GIRALDI, Giambattista Cinzio
Letterato nato nel 1504 a Ferrara ove morì nel 1573. Nello Studio ferrarese professò prima medicina e filosofia; poi, nel 1541, succedendo a Celio Calcagnini, lettere umane. Venuto in contrasto con i duchi si trasferì alla stessa cattedra negli Studî di Mondovì, di Torino, di Pavia. La riforma del teatro tragico per la quale egli va ricordato, è strettamente connessa a quella ripresa di aristotelismo - o inizio di aristotelismo letterario - che, avendo in Padova il suo centro, trovò nel G. uno dei suoi promotori più fortunati. Preceduto, probabilmente, dallo Speroni, che predicava l'imitazione dei tragici greci secondo le regole della Poetica aristotelica, il G. fu però tra i primi a sentire che queste sarebbero state conformi al gusto della riforma cattolica solo se investite d'una finalità morale. Così, pur proclamandosi sempre fedele d'Aristotele, egli trovò che i precetti di lui meglio si potevano praticare imitando Seneca con tragedie ispirate da casi orribili e paurosi, ma capaci di rinnovare negli spettatori i sentimenti dell'antica catarsi cristianamente intesa.
La prima di queste sue tragedie aristotelico-senechiane, l'Orbecche, fu la prima tragedia moderna di tipo classico recitata su scene italiane; a questo particolare assai più che a intrinseci pregi si deve la rinomanza dell'opera. Tant'è vero che sono rimaste oscure, sebbene valgano press'a poco lo stesso, le tragedie che i G. fece seguire a quella prima (Altile, Cleopatra e Didone, Antivalomeni, Selene, Eufimia, Arrenopia, Epitia). A non diversa stregua va considerato il poema in ottave Ercole che sarebbe dovuto risultare di 48 canti, ma fu pubblicato con soli i primi 26 (Modena 1557). Avendo il pubblico ormai fastidio "degli Orlandi e dei Rinaldi" egli fece dei soggetti antichi "altrettanti Orlandi e Rinaldi" moralizzati.

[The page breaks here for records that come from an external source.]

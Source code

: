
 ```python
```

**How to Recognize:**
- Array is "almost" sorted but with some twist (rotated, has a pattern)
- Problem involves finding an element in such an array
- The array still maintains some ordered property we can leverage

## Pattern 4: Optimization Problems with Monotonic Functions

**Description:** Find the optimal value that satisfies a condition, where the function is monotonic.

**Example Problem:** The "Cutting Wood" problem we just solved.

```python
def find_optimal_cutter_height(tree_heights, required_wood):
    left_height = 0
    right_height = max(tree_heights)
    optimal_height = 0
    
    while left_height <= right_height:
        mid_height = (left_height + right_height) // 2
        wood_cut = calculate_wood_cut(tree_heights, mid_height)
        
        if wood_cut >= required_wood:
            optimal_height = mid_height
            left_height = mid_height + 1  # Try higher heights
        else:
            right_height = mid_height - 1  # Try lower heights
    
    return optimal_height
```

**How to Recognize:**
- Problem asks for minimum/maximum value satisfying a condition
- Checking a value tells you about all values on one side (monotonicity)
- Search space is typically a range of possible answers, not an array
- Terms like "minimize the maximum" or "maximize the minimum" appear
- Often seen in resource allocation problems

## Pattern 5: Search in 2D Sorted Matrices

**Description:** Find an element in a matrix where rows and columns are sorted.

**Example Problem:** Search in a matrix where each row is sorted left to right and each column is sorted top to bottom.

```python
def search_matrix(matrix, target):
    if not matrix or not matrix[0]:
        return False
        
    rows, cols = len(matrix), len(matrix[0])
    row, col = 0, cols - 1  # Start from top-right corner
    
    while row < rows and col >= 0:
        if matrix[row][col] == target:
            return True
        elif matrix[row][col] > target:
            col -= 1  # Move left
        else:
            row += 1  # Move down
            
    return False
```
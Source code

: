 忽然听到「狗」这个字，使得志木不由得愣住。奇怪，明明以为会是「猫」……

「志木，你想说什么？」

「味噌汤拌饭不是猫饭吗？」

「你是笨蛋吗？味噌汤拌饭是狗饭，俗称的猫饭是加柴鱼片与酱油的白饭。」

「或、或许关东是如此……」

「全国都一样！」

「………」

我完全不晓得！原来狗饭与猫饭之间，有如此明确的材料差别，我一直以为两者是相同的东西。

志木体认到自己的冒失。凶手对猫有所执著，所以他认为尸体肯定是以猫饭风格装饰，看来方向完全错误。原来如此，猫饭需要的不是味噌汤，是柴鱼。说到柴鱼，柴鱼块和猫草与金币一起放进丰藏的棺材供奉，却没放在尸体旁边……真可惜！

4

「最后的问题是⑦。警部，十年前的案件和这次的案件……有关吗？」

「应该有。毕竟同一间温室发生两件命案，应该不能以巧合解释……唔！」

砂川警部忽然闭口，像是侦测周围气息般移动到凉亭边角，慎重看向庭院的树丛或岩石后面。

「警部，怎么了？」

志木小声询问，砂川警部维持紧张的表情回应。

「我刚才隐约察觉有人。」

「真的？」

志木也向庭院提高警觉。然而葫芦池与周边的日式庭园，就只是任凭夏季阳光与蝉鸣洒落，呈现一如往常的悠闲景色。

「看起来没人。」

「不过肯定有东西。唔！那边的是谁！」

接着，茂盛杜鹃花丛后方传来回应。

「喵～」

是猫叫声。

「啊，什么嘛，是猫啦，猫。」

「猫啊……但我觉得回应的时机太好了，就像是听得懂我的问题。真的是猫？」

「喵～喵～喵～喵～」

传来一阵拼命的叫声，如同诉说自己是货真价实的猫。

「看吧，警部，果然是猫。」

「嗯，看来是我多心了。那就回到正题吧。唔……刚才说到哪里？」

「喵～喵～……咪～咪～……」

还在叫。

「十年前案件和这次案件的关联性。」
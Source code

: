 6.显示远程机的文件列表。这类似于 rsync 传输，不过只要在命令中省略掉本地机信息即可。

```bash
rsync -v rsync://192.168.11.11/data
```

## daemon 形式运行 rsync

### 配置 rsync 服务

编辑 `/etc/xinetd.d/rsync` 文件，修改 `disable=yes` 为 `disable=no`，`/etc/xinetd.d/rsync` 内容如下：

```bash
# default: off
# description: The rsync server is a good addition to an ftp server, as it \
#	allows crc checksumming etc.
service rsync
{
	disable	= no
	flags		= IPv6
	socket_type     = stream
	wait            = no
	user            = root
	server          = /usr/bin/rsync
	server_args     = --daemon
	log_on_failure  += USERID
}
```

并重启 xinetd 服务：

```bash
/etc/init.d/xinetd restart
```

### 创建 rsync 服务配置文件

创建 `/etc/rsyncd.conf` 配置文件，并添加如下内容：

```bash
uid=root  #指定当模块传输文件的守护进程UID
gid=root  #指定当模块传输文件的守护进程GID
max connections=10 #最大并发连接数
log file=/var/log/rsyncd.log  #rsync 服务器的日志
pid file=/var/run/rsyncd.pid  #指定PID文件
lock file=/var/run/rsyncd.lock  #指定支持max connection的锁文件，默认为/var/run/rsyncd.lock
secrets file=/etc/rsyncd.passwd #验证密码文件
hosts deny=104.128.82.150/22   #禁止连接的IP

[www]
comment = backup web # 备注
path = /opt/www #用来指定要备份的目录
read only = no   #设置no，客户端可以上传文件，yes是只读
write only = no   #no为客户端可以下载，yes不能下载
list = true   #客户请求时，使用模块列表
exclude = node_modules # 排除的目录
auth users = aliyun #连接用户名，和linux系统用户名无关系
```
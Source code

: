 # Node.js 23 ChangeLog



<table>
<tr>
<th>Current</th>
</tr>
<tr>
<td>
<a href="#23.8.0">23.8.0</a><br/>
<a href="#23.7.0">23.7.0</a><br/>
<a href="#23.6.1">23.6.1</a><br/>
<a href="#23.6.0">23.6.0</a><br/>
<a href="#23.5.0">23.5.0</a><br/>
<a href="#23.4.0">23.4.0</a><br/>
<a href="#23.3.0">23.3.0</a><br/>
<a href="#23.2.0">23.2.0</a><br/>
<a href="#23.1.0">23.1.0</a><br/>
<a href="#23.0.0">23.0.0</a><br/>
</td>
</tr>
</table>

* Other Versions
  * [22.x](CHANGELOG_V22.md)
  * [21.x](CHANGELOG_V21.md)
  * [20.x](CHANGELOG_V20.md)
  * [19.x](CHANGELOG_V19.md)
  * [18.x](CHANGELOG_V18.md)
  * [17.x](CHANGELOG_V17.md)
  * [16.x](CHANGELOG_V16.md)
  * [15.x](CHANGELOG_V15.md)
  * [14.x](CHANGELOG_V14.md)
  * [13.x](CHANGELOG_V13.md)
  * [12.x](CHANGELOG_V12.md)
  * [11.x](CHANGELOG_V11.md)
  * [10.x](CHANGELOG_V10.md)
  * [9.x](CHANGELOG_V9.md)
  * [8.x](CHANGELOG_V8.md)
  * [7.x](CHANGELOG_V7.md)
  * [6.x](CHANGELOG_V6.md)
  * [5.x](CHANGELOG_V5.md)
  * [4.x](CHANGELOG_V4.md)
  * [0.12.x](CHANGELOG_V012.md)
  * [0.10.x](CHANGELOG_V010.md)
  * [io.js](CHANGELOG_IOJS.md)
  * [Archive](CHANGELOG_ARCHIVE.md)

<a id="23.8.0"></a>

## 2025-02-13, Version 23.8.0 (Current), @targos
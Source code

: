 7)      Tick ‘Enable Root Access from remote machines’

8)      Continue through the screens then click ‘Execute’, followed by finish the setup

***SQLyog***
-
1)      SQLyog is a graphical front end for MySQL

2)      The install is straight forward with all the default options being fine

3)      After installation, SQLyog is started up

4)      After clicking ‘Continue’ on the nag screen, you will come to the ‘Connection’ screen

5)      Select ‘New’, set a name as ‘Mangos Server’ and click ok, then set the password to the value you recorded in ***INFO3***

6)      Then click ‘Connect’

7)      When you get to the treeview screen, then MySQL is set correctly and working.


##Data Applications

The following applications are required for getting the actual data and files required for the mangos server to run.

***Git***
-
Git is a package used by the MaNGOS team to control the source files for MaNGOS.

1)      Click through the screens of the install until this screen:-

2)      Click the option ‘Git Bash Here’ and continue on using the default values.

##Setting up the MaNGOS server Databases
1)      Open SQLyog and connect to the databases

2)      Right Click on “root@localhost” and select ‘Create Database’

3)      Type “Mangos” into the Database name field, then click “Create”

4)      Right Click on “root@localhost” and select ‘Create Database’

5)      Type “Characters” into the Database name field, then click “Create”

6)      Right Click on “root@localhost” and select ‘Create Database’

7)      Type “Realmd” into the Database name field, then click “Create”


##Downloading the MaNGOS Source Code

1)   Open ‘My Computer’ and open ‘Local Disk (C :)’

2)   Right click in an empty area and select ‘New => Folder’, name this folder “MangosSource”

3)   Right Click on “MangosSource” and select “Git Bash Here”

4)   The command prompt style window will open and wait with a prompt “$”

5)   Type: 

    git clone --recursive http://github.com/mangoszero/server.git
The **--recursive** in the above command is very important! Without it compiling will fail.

Le teorie attuate in queste opere il G. espresse in due discorsi, l'uno del 1543, Intorno al comporre delle commedie e delle tragedie, l'altro del 1548, Intorno al comporre dei romanzi. Il G. scrisse anche un'Egle, qualcosa di simile a una favola pastorale d'ispirazione classica. Rappresentativi del suo moralismo aristotelico sono anche gli Ecatommiti, raccolta di cento novelle che poi, per una complicazione nell'esordio, diventano centotredici. Furono cominciati nel 1528 e pubblicati nel 1565.
Bibl.: P. Bilancini, G. B. Giraldi e la tragedia italiana nel sec. XVI, Aquila 1890; F. Beneducci, Il Giraldi e l'epica nel
Cinquecento, Bra 1896; R. Piccioni, Vita di G. B. Giraldi, in Atti e mem. per le prov. modenesi e parm., XVIII; G. Bertino, Gli Hecatommithi di G. B. Giraldi, Sassari 1903; L. Berthé de Besaucèle, J. B. Giraldi, Parigi 1920; C. Guerrieri Crocetti, G. B. Giraldi e il pensiero critico del sec. XVI, Milano-Genova 1932.